What is required
All lines holding the word "such" in the listing below need to be copied.

Records provided
──────────
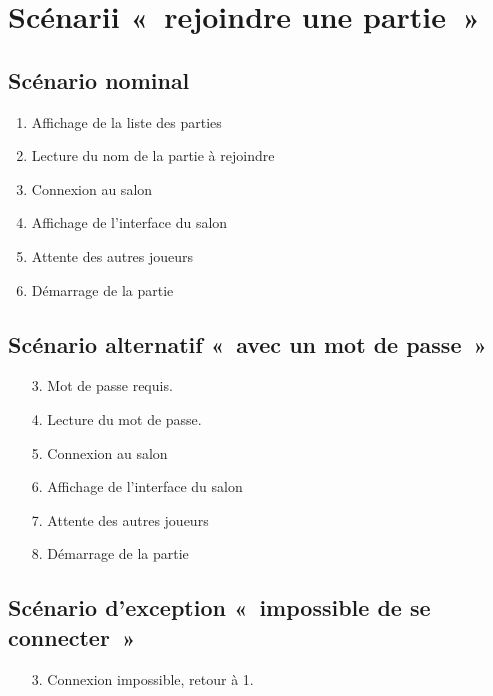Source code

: \section{Scénarii « rejoindre une partie »}

\subsection{Scénario nominal}

\begin{enumerate}
    \item Affichage de la liste des parties
    \item Lecture du nom de la partie à rejoindre
    \item Connexion au salon
    \item Affichage de l'interface du salon
    \item Attente des autres joueurs
    \item Démarrage de la partie
\end{enumerate}

\subsection{Scénario alternatif « avec un mot de passe »}

\begin{itemize}
    \item[3.] Mot de passe requis.
    \item[4.] Lecture du mot de passe.
    \item[5.] Connexion au salon
    \item[6.] Affichage de l'interface du salon
    \item[7.] Attente des autres joueurs
    \item[8.] Démarrage de la partie
\end{itemize}

\subsection{Scénario d'exception « impossible de se connecter »}

\begin{itemize}
    \item[3.] Connexion impossible, retour à 1.
\end{itemize}

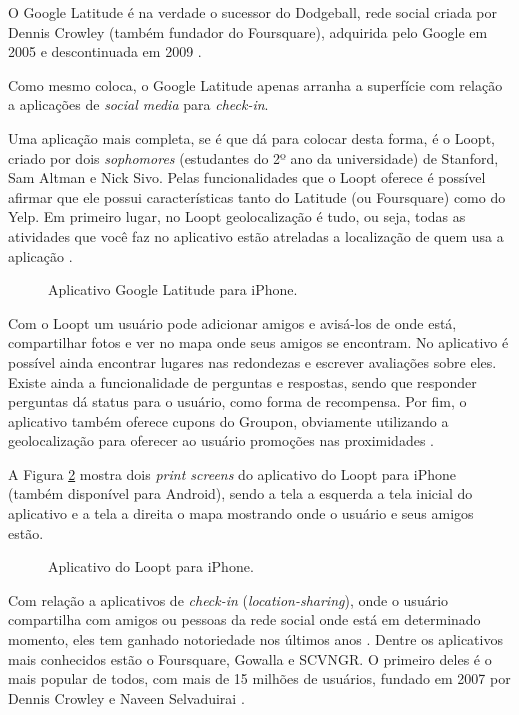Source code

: \documentclass[diss]{template/setrem}
\begin{document}
O Google Latitude é na verdade o sucessor do Dodgeball, rede social criada por Dennis Crowley (também fundador do Foursquare), adquirida pelo Google em 2005 e descontinuada em 2009 \citep{Holdener2011}.

Como \citet{Holdener2011} mesmo coloca, o Google Latitude apenas arranha a superfície com relação a aplicações de \emph{social media} para \emph{check-in}.

Uma aplicação mais completa, se é que dá para colocar desta forma, é o Loopt, criado por dois \emph{sophomores} (estudantes do 2º ano da universidade) de Stanford, Sam Altman e Nick Sivo. Pelas funcionalidades que o Loopt oferece é possível afirmar que ele possui características tanto do Latitude (ou Foursquare) como do Yelp. Em primeiro lugar, no Loopt geolocalização é tudo, ou seja, todas as atividades que você faz no aplicativo estão atreladas a localização de quem usa a aplicação \cite{AppleStore2012b}.

\begin{figure}[!h]
    \caption{Aplicativo Google Latitude para iPhone.}
    \label{fig:latitude}
\end{figure}

Com o Loopt um usuário pode adicionar amigos e avisá-los de onde está, compartilhar fotos e ver no mapa onde seus amigos se encontram. No aplicativo é possível ainda encontrar lugares nas redondezas e escrever avaliações sobre eles. Existe ainda a funcionalidade de perguntas e respostas, sendo que responder perguntas dá status para o usuário, como forma de recompensa. Por fim, o aplicativo também oferece cupons do Groupon, obviamente utilizando a geolocalização para oferecer ao usuário promoções nas proximidades \cite{AppleStore2012b}.

A Figura \ref{fig:loopt} mostra dois \emph{print screens} do aplicativo do Loopt para iPhone (também disponível para Android), sendo a tela a esquerda a tela inicial do aplicativo e a tela a direita o mapa mostrando onde o usuário e seus amigos estão.

\begin{figure}[!h]
    \caption{Aplicativo do Loopt para iPhone.}
    \label{fig:loopt}
\end{figure}

Com relação a aplicativos de \emph{check-in} (\emph{location-sharing}), onde o usuário compartilha com amigos ou pessoas da rede social onde está em determinado momento, eles tem ganhado notoriedade nos últimos anos \citep{MacManus2010}. Dentre os aplicativos mais conhecidos estão o Foursquare, Gowalla e SCVNGR. O primeiro deles é o mais popular de todos, com mais de 15 milhões de usuários, fundado em 2007 por Dennis Crowley e Naveen Selvaduirai \citep{Foursquare2012}.
\end{document}
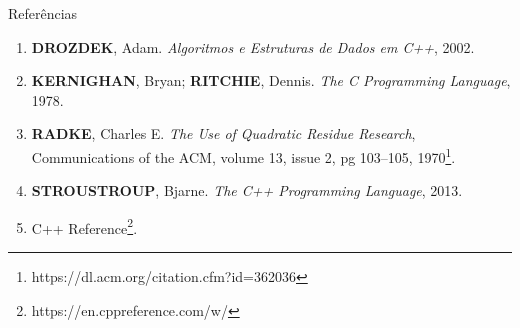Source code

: \begin{frame}[fragile]{Referências}

    \begin{enumerate}
        \item \textbf{DROZDEK}, Adam. \textit{Algoritmos e Estruturas de Dados em C++}, 2002.

        \item \textbf{KERNIGHAN}, Bryan; \textbf{RITCHIE}, Dennis. \textit{The C Programming Language}, 1978.

        \item \textbf{RADKE}, Charles E. \textit{The Use of Quadratic Residue Research},
            Communications of the ACM, volume 13, issue 2, pg 103--105, 1970\footnote{https://dl.acm.org/citation.cfm?id=362036}.

        \item \textbf{STROUSTROUP}, Bjarne. \textit{The C++ Programming Language}, 2013.

		\item C++ Reference\footnote{https://en.cppreference.com/w/}.
    \end{enumerate}

\end{frame}
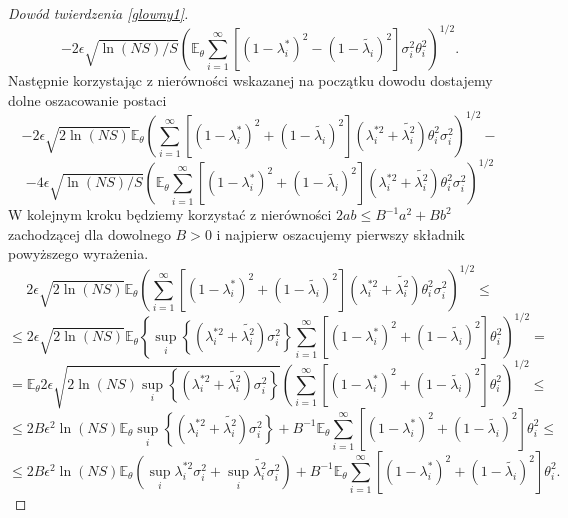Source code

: \documentclass{article}
\begin{document}
\begin{proof}[Dowód twierdzenia \ref{glowny1}]
\begin{displaymath}
\end{displaymath}
\begin{displaymath}
-2\epsilon\sqrt{\ln (NS)/S}\left(\mathbb{E}_{\theta}\sum_{i=1}^{\infty}[(1-\lambda_i^*)^2-(1-\tilde{\lambda_i})^2]\sigma_i^2\theta_i^2\right)^{1/2}.
\end{displaymath}
Następnie korzystając z nierówności wskazanej na początku dowodu dostajemy dolne oszacowanie postaci
\begin{displaymath}
-2\epsilon\sqrt{2\ln (NS)}\mathbb{E}_{\theta}\left(\sum_{i=1}^{\infty}[(1-\lambda_i^*)^2+(1-\tilde{\lambda_i})^2](\lambda_i^{*2}+\tilde{\lambda_i^2})\theta_i^2\sigma_i^2\right)^{1/2}-
\end{displaymath}
\begin{displaymath}
-4\epsilon\sqrt{\ln (NS)/S}\left(\mathbb{E}_{\theta}\sum_{i=1}^{\infty}[(1-\lambda_i^*)^2+(1-\tilde{\lambda_i})^2](\lambda_i^{*2}+\tilde{\lambda_i^2})\theta_i^2\sigma_i^2\right)^{1/2}
\end{displaymath}
W kolejnym kroku będziemy korzystać z nierówności $2ab\leq B^{-1}a^2+Bb^2$ zachodzącej dla dowolnego $B>0$ i najpierw oszacujemy pierwszy składnik powyższego wyrażenia.
\begin{displaymath}
2\epsilon\sqrt{2\ln (NS)}\mathbb{E}_{\theta}\left(\sum_{i=1}^{\infty}[(1-\lambda_i^*)^2+(1-\tilde{\lambda_i})^2](\lambda_i^{*2}+\tilde{\lambda_i^2})\theta_i^2\sigma_i^2\right)^{1/2}\leq
\end{displaymath}
\begin{displaymath}
\leq 2\epsilon\sqrt{2\ln (NS)}\mathbb{E}_{\theta}\left\{\sup_i\left\{(\lambda_i^{*2}+\tilde{\lambda_i^2})\sigma_i^2\right\} \sum_{i=1}^{\infty}[(1-\lambda_i^*)^2+(1-\tilde{\lambda_i})^2]\theta_i^2\right)^{1/2}=
\end{displaymath}
\begin{displaymath}
=\mathbb{E}_{\theta}2\epsilon\sqrt{2\ln (NS)\sup_i\left\{(\lambda_i^{*2}+\tilde{\lambda_i^2})\sigma_i^2\right\}}\left(\sum_{i=1}^{\infty}[(1-\lambda_i^*)^2+(1-\tilde{\lambda_i})^2]\theta_i^2\right)^{1/2}\leq
\end{displaymath}
\begin{displaymath}
\leq 2B\epsilon^2 \ln (NS)\mathbb{E}_{\theta}\sup_i\left\{(\lambda_i^{*2}+\tilde{\lambda_i^2})\sigma_i^2\right\}+B^{-1}\mathbb{E}_{\theta}\sum_{i=1}^{\infty}[(1-\lambda_i^*)^2+(1-\tilde{\lambda_i})^2]\theta_i^2\leq
\end{displaymath}
\begin{displaymath}
\leq 2B\epsilon^2 \ln (NS)\mathbb{E}_{\theta}\left(\sup_i\lambda_i^{*2}\sigma_i^2+\sup_i\tilde{\lambda_i^2}\sigma_i^2\right)+B^{-1}\mathbb{E}_{\theta}\sum_{i=1}^{\infty}[(1-\lambda_i^*)^2+(1-\tilde{\lambda_i})^2]\theta_i^2.

\end{displaymath}
\end{proof}
\end{document}
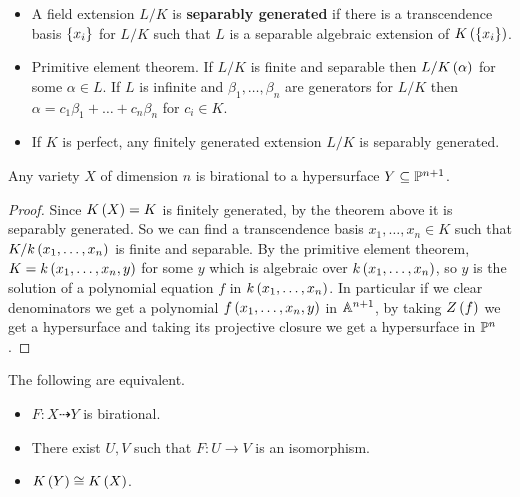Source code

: \begin{definition}
\hfill
\begin{itemize}
\item A field extension $ L / K $ is \textbf{separably generated} if there is a transcendence basis $ \cb{x_i} $ for $ L / K $ such that $ L $ is a separable algebraic extension of $ K\rb{\cb{x_i}} $.
\item Primitive element theorem. If $ L / K $ is finite and separable then $ L / K\rb{\alpha} $ for some $ \alpha \in L $. If $ L $ is infinite and $ \beta_1, \dots, \beta_n $ are generators for $ L / K $ then $ \alpha = c_1\beta_1 + \dots + c_n\beta_n $ for $ c_i \in K $.
\item If $ K $ is perfect, any finitely generated extension $ L / K $ is separably generated.
\end{itemize}
\end{definition}

\begin{theorem}
Any variety $ X $ of dimension $ n $ is birational to a hypersurface $ Y \subseteq \P^{n + 1} $.
\end{theorem}

\begin{proof}
Since $ K\rb{X} = K $ is finitely generated, by the theorem above it is separably generated. So we can find a transcendence basis $ x_1, \dots, x_n \in K $ such that $ K / k\rb{x_1, \dots, x_n} $ is finite and separable. By the primitive element theorem, $ K = k\rb{x_1, \dots, x_n, y} $ for some $ y $ which is  algebraic over $ k\rb{x_1, \dots, x_n} $, so $ y $ is the solution of a polynomial equation $ f $ in $ k\rb{x_1, \dots, x_n} $. In particular if we clear denominators we get a polynomial $ f\rb{x_1, \dots, x_n, y} $ in $ \A^{n + 1} $, by taking $ Z\rb{f} $ we get a hypersurface and taking its projective closure we get a hypersurface in $ \P^n $.
\end{proof}


\begin{corollary}
The following are equivalent.
\begin{itemize}
\item $ F : X \dashrightarrow Y $ is birational.
\item There exist $ U, V $ such that $ F : U \to V $ is an isomorphism.
\item $ K\rb{Y} \cong K\rb{X} $.
\end{itemize}
\end{corollary}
──────────
Solution
\item A field extension $ L / K $ is \textbf{separably generated} if there is a transcendence basis $ \cb{x_i} $ for $ L / K $ such that $ L $ is a separable algebraic extension of $ K\rb{\cb{x_i}} $.
Since $ K\rb{X} = K $ is finitely generated, by the theorem above it is separably generated. So we can find a transcendence basis $ x_1, \dots, x_n \in K $ such that $ K / k\rb{x_1, \dots, x_n} $ is finite and separable. By the primitive element theorem, $ K = k\rb{x_1, \dots, x_n, y} $ for some $ y $ which is  algebraic over $ k\rb{x_1, \dots, x_n} $, so $ y $ is the solution of a polynomial equation $ f $ in $ k\rb{x_1, \dots, x_n} $. In particular if we clear denominators we get a polynomial $ f\rb{x_1, \dots, x_n, y} $ in $ \A^{n + 1} $, by taking $ Z\rb{f} $ we get a hypersurface and taking its projective closure we get a hypersurface in $ \P^n $.
\item There exist $ U, V $ such that $ F : U \to V $ is an isomorphism.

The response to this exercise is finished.